The University’s targeted research funding has been bolstered by external funders including the AHRC. 

20 staff were identified as having significant responsibility for research in REF2021, leading to a requirement for 49 outputs to be submitted.

Research outputs submitted to REF2021 are included in the English Collection of ChesterRep, the University of Chester’s online research repository.

The impact of research in this unit was exemplified through the following case studies:

Textile Stories: Enhancing public knowledge of the relationship between textiles and literary texts: Research into the role of textiles, their use and manufacture in Victorian literature and culture led in 2013 to the establishment of the Textile Stories project. Public-engagement events included seven annual study days, and other talks and workshops in collaboration with regional and national museums, libraries, churches, charities, literary festivals, and literary societies. These brought together people interested in textiles: professionals (costume designers, museum curators, needlecraft teachers, artists, pattern-cutters, rare-breed sheep farmers) and amateurs (crafts hobbyists, vintage clothes enthusiasts, fans of costume drama) and introduced them to academic research on textiles in literature and screen adaptations. These interactive events inspired more than 250 participants to experience an enriched understanding of the literary and cultural importance of textiles. This stimulated creativity and promoted wellbeing, as well as prompting participants to read books and watch films they might otherwise ignore, engage in further study, and change their professional practices. The project’s reach was extended by a Textile Stories blog, online talks, and an appearance on a primetime BBC television show (The Great British Sewing Bee, 2020) and has resulted in collaboration with Wrexham Museum to display items from its costume collection, previously held in storage since 1980.
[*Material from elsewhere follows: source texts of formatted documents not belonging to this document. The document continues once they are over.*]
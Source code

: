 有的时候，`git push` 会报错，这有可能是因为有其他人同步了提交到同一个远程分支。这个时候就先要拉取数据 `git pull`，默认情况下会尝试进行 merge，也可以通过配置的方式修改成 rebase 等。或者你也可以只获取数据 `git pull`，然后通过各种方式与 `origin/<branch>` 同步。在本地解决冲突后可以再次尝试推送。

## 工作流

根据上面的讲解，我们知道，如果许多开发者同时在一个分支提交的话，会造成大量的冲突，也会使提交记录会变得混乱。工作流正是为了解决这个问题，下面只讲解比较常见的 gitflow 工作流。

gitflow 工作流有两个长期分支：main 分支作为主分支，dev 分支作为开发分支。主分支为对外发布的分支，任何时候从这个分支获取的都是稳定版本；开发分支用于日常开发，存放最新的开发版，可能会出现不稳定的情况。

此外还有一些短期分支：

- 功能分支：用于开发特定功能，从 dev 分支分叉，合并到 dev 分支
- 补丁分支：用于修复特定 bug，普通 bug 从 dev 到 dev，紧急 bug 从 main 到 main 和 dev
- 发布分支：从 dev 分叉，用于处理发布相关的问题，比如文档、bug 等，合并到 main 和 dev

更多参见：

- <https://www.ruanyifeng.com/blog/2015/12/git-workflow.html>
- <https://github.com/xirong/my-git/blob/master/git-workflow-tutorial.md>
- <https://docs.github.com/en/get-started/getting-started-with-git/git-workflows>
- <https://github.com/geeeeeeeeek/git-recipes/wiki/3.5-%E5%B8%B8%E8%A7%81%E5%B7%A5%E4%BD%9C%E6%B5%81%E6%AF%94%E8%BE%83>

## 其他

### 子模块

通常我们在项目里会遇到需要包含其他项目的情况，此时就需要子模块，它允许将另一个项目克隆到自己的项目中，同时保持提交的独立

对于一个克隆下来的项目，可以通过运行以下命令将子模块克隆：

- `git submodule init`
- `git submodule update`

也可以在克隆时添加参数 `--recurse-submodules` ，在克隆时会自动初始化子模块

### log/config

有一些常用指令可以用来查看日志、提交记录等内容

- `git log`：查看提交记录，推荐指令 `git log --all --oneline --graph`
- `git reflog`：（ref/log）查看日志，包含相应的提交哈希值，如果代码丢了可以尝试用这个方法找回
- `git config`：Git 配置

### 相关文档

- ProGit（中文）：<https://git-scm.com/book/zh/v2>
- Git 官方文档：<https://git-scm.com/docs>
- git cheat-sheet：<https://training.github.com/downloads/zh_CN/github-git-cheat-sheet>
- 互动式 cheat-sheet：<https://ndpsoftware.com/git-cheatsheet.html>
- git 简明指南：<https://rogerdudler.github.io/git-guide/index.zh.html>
Flash Fiction: Inspiring, Developing, and Publishing Writers Across the UK and Around the World: This project has played a major role in establishing flash fiction (stories of up to 500 words) in the UK and beyond, through local, regional, national, and international initiatives. The work has inspired beneficiaries of all ages to read and write flashes, nurtured creativity, developed literacy and writing skills, and provided opportunities for publication. Flash: The International Short-Short Story Magazine has published c. 600 writers (350 in 2013–20) from 48 countries across six continents; since 2015, its not-for-profit Press has published 300 authors in seven books, one in aid of a UK national charity. Impacts on commercial publishing and authors’ careers included 83 flashes reprinted in 33 books by 22 publishers. Public engagement included: social-media forums and webpages with users in 180 countries; writing contests (two international, one local); and live events (two in Italy, 23 in the UK), with talks, readings, and workshops for literary festivals, libraries, arts venues, community groups, and adult-education courses attracting 1,150 people. Schoolchildren, students, and teachers – in primary, secondary, and higher education – benefitted from six workshops, seven annual National Flash Fiction Youth Competitions, and learning resources including set texts. Aspects were featured on broadcast, print, and online media, extending the project’s considerable reach.